Cardano is based on peer review and scientific philosophy. It is a hybrid blockchain system that combines elements of both centralized and decentralized systems. There are two types of nodes in the cardano ecosystem: the validator nodes and the staking nodes. Validator nodes hold ADA coins, and stake pool nodes generate blocks. Validators are rewarded with ADA tokens for being part of the network.
They validate transactions and produce blocks. Stake pool nodes are given rewards for generating blocks. These rewards come in the form of ADA tokens. These nodes are responsible for maintaining the ledger and ensuring the integrity of the network. Stake pool nodes need to be online 24/7 to ensure that the network runs smoothly.
Cardano Features
Some of the most notable features Cardano offers are its consensus mechanism, its architecture and its approach. In terms of its consensus mechanism is that it uses Proof-of-Stake consensus algorithms. This means that the mechanism can determine how transactions are agreed on and then are added to the blockchain.
This algorithm is called Ouroboros and is a lot more scalable and efficient than PoW type systems. Additionally, it is also quite secure. With this type of network, the users do not mine tokens or coins but instead go through a block-validation process by staking the native tokens. The tokens are locked up or deposited into a smart contract in order to have the opportunity of being selected to add new blocks to the chain.
POS systems are weighted, the more coins a validator locks up the higher the probability of that specific validator being selected to add new transaction data to the next block. This process is much more energy efficient and cost-effective compared to Proof of Work.

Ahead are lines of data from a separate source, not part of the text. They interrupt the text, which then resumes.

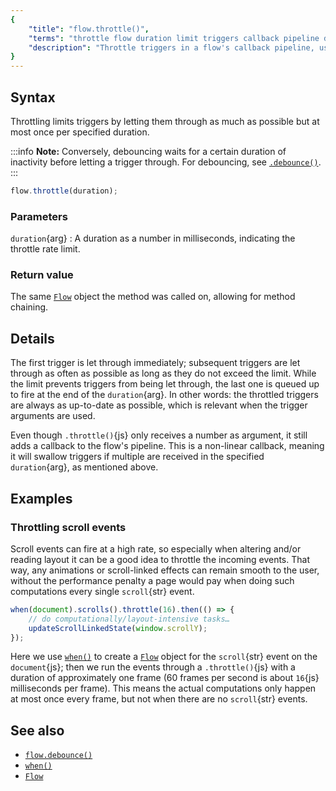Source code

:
 ```yaml
---
{
	"title": "flow.throttle()",
	"terms": "throttle flow duration limit triggers callback pipeline debounce",
	"description": "Throttle triggers in a flow's callback pipeline, using a fixed rate limit."
}
---
```


## Syntax

Throttling limits triggers by letting them through as much as possible but at most once per specified duration.

:::info
**Note:** Conversely, debouncing waits for a certain duration of inactivity before letting a trigger through. For debouncing, see [`.debounce()`](/docs/flow/debounce/).
:::

```js
flow.throttle(duration);
```

### Parameters

`duration`{arg}
: A duration as a number in milliseconds, indicating the throttle rate limit.

### Return value

The same [`Flow`](/docs/flow/) object the method was called on, allowing for method chaining.

## Details

The first trigger is let through immediately; subsequent triggers are let through as often as possible as long as they do not exceed the limit. While the limit prevents triggers from being let through, the last one is queued up to fire at the end of the `duration`{arg}. In other words: the throttled triggers are always as up-to-date as possible, which is relevant when the trigger arguments are used.

Even though `.throttle()`{js} only receives a number as argument, it still adds a callback to the flow's pipeline. This is a non-linear callback, meaning it will swallow triggers if multiple are received in the specified `duration`{arg}, as mentioned above.

## Examples

### Throttling scroll events

Scroll events can fire at a high rate, so especially when altering and/or reading layout it can be a good idea to throttle the incoming events. That way, any animations or scroll-linked effects can remain smooth to the user, without the performance penalty a page would pay when doing such computations every single `scroll`{str} event.

```js
when(document).scrolls().throttle(16).then(() => {
	// do computationally/layout-intensive tasks…
	updateScrollLinkedState(window.scrollY);
});
```

Here we use [`when()`](/docs/when/) to create a [`Flow`](/docs/flow/) object for the `scroll`{str} event on the `document`{js}; then we run the events through a `.throttle()`{js} with a duration of approximately one frame (60 frames per second is about `16`{js} milliseconds per frame). This means the actual computations only happen at most once every frame, but not when there are no `scroll`{str} events.

## See also

- [`flow.debounce()`](/docs/flow/debounce/)
- [`when()`](/docs/when/)
- [`Flow`](/docs/flow/)
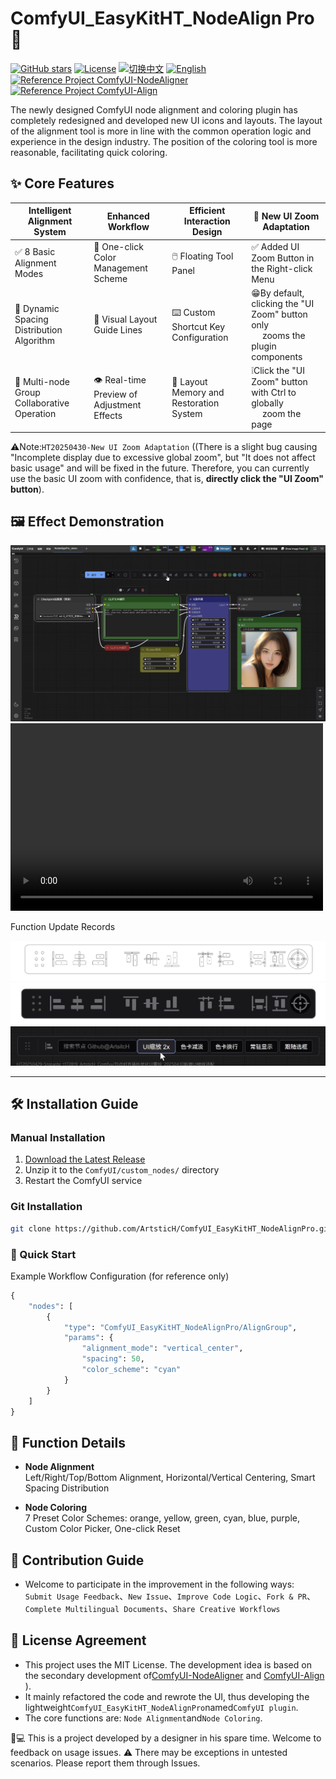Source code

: # ComfyUI_EasyKitHT_NodeAlign Pro 🎨

[![GitHub stars](https://img.shields.io/github/stars/ArtsticH/ComfyUI_EasyKitHT_NodeAlignPro?style=for-the-badge)](https://github.com/ArtsticH/ComfyUI_EasyKitHT_NodeAlignPro/stargazers)
[![License](https://img.shields.io/badge/License-MIT-blue.svg?style=for-the-badge)](LICENSE)
[![切换中文](https://img.shields.io/badge/切换中文-README_ZH.md-blue?style=for-the-badge)](https://raw.githubusercontent.com/ArtsticH/ComfyUI_EasyKitHT_NodeAlignPro/README_ZH.md)
[![English](https://img.shields.io/badge/English-README.md-blue?style=for-the-badge)](https://raw.githubusercontent.com/ArtsticH/ComfyUI_EasyKitHT_NodeAlignPro/README.md)
[![Reference Project ComfyUI-NodeAligner](https://img.shields.io/badge/Reference%20Project-ComfyUI-NodeAligner-blue?style=for-the-badge)](https://github.com/Tenney95/ComfyUI-NodeAligner)
[![Reference Project ComfyUI-Align](https://img.shields.io/badge/Reference%20Project-ComfyUI-Align-blue?style=for-the-badge)](https://github.com/Moooonet/ComfyUI-Align)

The newly designed ComfyUI node alignment and coloring plugin has completely redesigned and developed new UI icons and layouts. The layout of the alignment tool is more in line with the common operation logic and experience in the design industry. The position of the coloring tool is more reasonable, facilitating quick coloring.


## ✨ Core Features

| Intelligent Alignment System            | Enhanced Workflow               | 	Efficient Interaction Design             | 🔆 New UI Zoom Adaptation              |
|---------------------------|---------------------------|---------------------------|---------------------------|
| ✅ 8 Basic Alignment Modes        | 🎨 One-click Color Management Scheme      | 🖱️  Floating Tool Panel      | ✅ Added UI Zoom Button in the Right-click Menu     |
| 📐 Dynamic Spacing Distribution Algorithm        | 📏 Visual Layout Guide Lines       | ⌨️ Custom Shortcut Key Configuration       | 😁By default, clicking the "UI Zoom" button only</br>　 zooms the plugin components     |
| 👥 Multi-node Group Collaborative Operation        | 👁️ Real-time Preview of Adjustment Effects        | 💾 Layout Memory and Restoration System     | ❕Click the "UI Zoom" button with Ctrl to globally</br>　 zoom the page    |  

⚠️Note:`HT20250430-New UI Zoom Adaptation`  ((There is a slight bug causing "Incomplete display due to excessive global zoom", but "It does not affect basic usage" and will be fixed in the future. Therefore, you can currently use the basic UI zoom with confidence, that is, **directly click the "UI Zoom" button**).  

## 🖼️ Effect Demonstration

![Operation_Demonstration](Example/NodeAlignPro_demo_Work.webp)  
<video src="//player.bilibili.com/player.html?isOutside=true&aid=114426065716534&bvid=BV1V7G9z9EcU&cid=29714745695&p=1" controls="controls" width="500" height="300"></video>  


Function Update Records 

![UI-Redrawing_Linedrawing](Example/res/优化UI重绘_元素_线稿.webp)
![UI-Redrawing_Rendering](Example/res/优化UI重绘_元素_渲染.webp)    
![UI-Element_zoomButton](Example/res/新增UI缩放适配.webp)  

---

## 🛠️ Installation Guide

### Manual Installation
1. [Download the Latest Release](https://github.com/ArtsticH/ComfyUI_EasyKitHT_NodeAlignPro/releases)
2. Unzip it to the `ComfyUI/custom_nodes/` directory
3. Restart the ComfyUI service

### Git Installation
```bash
git clone https://github.com/ArtsticH/ComfyUI_EasyKitHT_NodeAlignPro.git custom_nodes/ComfyUI_EasyKitHT_NodeAlignPro
```
### 🚀 Quick Start
Example Workflow Configuration (for reference only)
```python
{
    "nodes": [
        {
            "type": "ComfyUI_EasyKitHT_NodeAlignPro/AlignGroup",
            "params": {
                "alignment_mode": "vertical_center",
                "spacing": 50,
                "color_scheme": "cyan"
            }
        }
    ]
}
```

## 📌 Function Details
- **Node Alignment**  
Left/Right/Top/Bottom Alignment, Horizontal/Vertical Centering, Smart Spacing Distribution

- **Node Coloring**  
7 Preset Color Schemes: orange, yellow, green, cyan, blue, purple, Custom Color Picker, One-click Reset


## 🤝 Contribution Guide
- Welcome to participate in the improvement in the following ways:  
`Submit Usage Feedback`、`New Issue`、`Improve Code Logic`、`Fork & PR`、`Complete Multilingual Documents`、`Share Creative Workflows`

## 📜 License Agreement
- This project uses the MIT License. The development idea is based on the secondary development of[ComfyUI-NodeAligner](https://github.com/Tenney95/ComfyUI-NodeAligner) and [ComfyUI-Align](https://github.com/Moooonet/ComfyUI-Align) ).  
- It mainly refactored the code and rewrote the UI, thus developing the lightweight`ComfyUI_EasyKitHT_NodeAlignPro`named`ComfyUI plugin`.  
- The core functions are: `Node Alignment`and`Node Coloring`.

👨💻 This is a project developed by a designer in his spare time. Welcome to feedback on usage issues.
⚠️ There may be exceptions in untested scenarios. Please report them through Issues.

Additionally, Cardano’s network has two layers, its Cardano Settlement Layer (CSL) and its Cardano Computation Layer (CCL). CSL is used for ADA transfers and the CCL is used to support the creation of smart contacts. This also allows for higher efficiency of the system. By contrast Ethereum does these functionalities on the same layer leading to greater congestion and high fees.
Uniquely, Cardano uses a scientific, peer-review process before any product, service, or update is released. This means that there is a high amount of quality assurance and confidence offered in comparison to other cryptocurrency platforms.
Furthermore, Cardano is wanting to solve scalability issues experienced across other platforms, interoperability amongst blockchains (the ability of computer systems or software to exchange and make use of information)- therefore making it easier to communicate between blockchains, no matter what coding language or architecture was used to create the blockchain.
Cardano also wants to become more sustainable by including a treasury to fund developers to work on upgrades to the platform. When a block is mined, some of the ADA rewards will go into a separate wallet and then ADA holders will vote to decide who gets the money.
These stakeholders will also govern the future of technical and software upgrades and any other funding or monetary decisions.
Pros And Cons Of Cardano
Pros
- Multiple layers- quick and efficient communication between blockchains
- Entirely Open Source
- POS quicker and more energy efficient than PoW
- Scientific, peer-reviewed
Cons
- Still in development and lacks mass-adoption
- Voting system to be implemented
- Higher risk than Ethereum
The Bottom Line
In conclusion, Cardano is still in its early stages of development and has a long way to go before becoming a fully functioning platform — however it is already proving itself as an alternative to Ethereum. It is a highly scalable platform with a unique consensus mechanism which could potentially revolutionize the world of cryptocurrencies.
The team behind Cardano has been working very hard over the past few years to get their project off the ground. They have made great progress so far and will continue to improve their platform and develop it further — as will the team behind Ethereum, and ultimately we’d say both are likely to succeed in the long-term.